━━━━━ Records shown ━━━━━

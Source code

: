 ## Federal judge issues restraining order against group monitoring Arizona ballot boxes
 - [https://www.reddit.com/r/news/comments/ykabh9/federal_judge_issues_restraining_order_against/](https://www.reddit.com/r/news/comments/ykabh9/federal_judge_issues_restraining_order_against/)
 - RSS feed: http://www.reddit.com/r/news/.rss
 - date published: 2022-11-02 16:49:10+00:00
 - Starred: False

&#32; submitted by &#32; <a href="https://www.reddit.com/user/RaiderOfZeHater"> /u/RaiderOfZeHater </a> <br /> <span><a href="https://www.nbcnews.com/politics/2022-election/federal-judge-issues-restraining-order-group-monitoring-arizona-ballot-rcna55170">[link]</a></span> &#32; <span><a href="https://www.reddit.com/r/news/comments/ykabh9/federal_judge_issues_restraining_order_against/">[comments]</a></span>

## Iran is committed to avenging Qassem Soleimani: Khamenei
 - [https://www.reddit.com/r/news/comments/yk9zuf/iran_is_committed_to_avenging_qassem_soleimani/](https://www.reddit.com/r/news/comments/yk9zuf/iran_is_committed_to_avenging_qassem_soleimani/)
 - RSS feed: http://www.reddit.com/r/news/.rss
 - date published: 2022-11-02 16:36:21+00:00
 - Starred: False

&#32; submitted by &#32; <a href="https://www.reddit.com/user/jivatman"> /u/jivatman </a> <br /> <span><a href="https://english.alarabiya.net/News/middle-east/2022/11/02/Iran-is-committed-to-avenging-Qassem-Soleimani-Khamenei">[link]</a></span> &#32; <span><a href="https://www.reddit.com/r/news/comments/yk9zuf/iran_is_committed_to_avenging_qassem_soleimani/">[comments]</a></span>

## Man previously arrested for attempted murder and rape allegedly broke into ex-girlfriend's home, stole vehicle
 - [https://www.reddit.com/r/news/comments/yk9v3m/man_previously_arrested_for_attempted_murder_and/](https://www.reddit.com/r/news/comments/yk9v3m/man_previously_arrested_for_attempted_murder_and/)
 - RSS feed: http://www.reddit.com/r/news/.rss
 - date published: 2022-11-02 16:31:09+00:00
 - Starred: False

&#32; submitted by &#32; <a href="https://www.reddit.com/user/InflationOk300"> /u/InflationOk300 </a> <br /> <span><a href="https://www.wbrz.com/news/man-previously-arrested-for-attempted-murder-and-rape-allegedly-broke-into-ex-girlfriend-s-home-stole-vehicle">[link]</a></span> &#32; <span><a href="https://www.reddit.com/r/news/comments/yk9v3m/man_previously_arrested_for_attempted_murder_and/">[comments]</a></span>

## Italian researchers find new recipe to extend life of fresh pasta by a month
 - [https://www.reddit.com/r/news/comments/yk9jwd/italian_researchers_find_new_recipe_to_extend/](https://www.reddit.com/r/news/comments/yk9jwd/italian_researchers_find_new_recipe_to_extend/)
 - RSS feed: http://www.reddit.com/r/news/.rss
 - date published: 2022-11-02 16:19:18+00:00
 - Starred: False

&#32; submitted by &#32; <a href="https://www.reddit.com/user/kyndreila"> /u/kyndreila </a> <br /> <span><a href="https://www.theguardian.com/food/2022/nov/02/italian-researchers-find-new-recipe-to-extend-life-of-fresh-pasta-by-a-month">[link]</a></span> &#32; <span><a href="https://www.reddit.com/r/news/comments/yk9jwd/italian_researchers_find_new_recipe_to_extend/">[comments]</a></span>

━━━━━

**Directions**. Look for "published" in each line of the material, then copy the lines where it is found.

**Exercise output**.
 - date published: 2022-11-02 16:49:10+00:00
 - date published: 2022-11-02 16:36:21+00:00
 - date published: 2022-11-02 16:31:09+00:00
 - date published: 2022-11-02 16:19:18+00:00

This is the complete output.